Posts: 218
Threads: 27
Joined: May 2018
Hi there,
After some research on the Internet, finding some useful Python Code for Dates, I now have the following end bit of the Python Code :-
#return df['Durn'] column datetime64 format to object type
df['Durn'] = pd.to_datetime(df['Durn'], format='%H:%M:%S').dt.time
#print("reverted datatype of column Durn back to ----->",df['Durn'].dtype)
#print("=======")
#print("\n\n*** FINAL RESULTSET ***\n\n")
df['Date']= pd.to_datetime(df['Date'],format='%Y-%m-%d')
#df['Date']= pd.to_datetime(df['Date']).dt.strftime('%d-%m-%Y')
##added two lines above to convert date format
df['Date'] = df['Date'].mask(df['Date'].dt.year == 2008,
df['Date'] + pd.offsets.DateOffset(year=2009))
df=df.loc[df.Date.dt.strftime('%m%d').astype(int).argsort()]
df['Date']= pd.to_datetime(df['Date']).dt.strftime('%d-%m-%Y')
pd.DataFrame(df) So that now I have the Dates, in the Format I want, saying the correct Year 2009, instead of 2008.
And sorted by Date descending, Earliest Date to Latest, in the Output I get, when I run the Code.
Now what will I need to add, to the Code, so that the Rows not showing, due to the non matching values in the 'Durn' Column, do show and have NO showing in the 'Dakota And Fighters In The Same Display Slot' Column, for those Rows ? For the matching values, in comparelist=[5,10,15,20,] if they match they occupy both rows, the same Value, so 5+5 = 10, 10+10 = 20, 15+15 = 30, 20+20 = 40.

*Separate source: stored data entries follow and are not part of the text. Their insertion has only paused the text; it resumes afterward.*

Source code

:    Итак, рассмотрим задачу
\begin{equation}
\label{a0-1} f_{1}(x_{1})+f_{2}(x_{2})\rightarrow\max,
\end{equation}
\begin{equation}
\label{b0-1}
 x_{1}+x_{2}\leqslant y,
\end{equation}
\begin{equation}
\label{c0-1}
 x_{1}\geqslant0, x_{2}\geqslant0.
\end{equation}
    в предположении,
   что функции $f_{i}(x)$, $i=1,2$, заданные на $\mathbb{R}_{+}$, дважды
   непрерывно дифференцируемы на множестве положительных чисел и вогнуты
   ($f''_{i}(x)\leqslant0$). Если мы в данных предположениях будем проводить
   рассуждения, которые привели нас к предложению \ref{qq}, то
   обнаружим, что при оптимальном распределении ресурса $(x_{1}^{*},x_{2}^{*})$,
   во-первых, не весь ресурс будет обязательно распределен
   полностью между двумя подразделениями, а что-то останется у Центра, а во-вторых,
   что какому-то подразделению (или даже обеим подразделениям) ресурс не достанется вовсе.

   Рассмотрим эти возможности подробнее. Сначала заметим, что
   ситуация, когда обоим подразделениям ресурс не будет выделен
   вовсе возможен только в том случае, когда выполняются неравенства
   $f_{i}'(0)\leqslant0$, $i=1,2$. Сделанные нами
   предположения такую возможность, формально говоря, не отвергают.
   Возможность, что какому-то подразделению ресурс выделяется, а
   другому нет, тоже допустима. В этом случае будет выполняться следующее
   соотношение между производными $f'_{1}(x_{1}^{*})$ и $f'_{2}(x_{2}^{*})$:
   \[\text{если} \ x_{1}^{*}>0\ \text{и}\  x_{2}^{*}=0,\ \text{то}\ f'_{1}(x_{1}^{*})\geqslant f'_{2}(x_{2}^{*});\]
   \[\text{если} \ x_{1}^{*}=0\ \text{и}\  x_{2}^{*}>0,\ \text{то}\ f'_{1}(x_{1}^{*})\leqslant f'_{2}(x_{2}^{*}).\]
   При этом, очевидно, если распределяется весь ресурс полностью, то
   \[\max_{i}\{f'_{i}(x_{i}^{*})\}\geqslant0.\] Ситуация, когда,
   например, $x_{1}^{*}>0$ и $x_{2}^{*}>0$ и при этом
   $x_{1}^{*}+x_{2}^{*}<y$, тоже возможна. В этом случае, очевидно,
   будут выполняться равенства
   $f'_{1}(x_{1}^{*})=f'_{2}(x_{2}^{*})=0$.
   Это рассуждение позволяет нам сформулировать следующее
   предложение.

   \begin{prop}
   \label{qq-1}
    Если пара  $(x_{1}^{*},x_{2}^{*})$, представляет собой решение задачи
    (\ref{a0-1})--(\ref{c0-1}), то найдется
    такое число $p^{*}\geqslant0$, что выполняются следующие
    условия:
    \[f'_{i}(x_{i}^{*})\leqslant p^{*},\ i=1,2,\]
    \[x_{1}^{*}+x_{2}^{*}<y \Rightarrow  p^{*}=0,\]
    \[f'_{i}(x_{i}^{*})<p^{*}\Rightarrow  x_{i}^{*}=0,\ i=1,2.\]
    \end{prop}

Whereas for those that don't match, i.e. 5 in one row and 10 in the other, 5+10 = 15. How would I write Code, to achieve what I am getting at ? If you look at the .xls File document, you will see what I mean, the Link to that .xls File, is in my number 19 Post. Any help would be appreciated by you Sandeep, or someone else.
Best Regards
Eddie Winch
Posts: 218
Threads: 27
Joined: May 2018
Jan-30-2020, 11:54 PM
(This post was last modified: Jan-30-2020, 11:54 PM by eddywinch82.)
Can anyone help me ? Is it fairly straightforward, what I am trying to achieve here ?
Regards
Eddie
Posts: 218
Threads: 27
Joined: May 2018
Jan-31-2020, 04:02 PM
(This post was last modified: Jan-31-2020, 04:02 PM by eddywinch82.)
Hi there,
Could a Moderator move, my following Thread, to the Jobs Forum Section, from the Data Science Forum Section ?
I would like help, to finish My Python Code, but nobody has answered, my recent questions.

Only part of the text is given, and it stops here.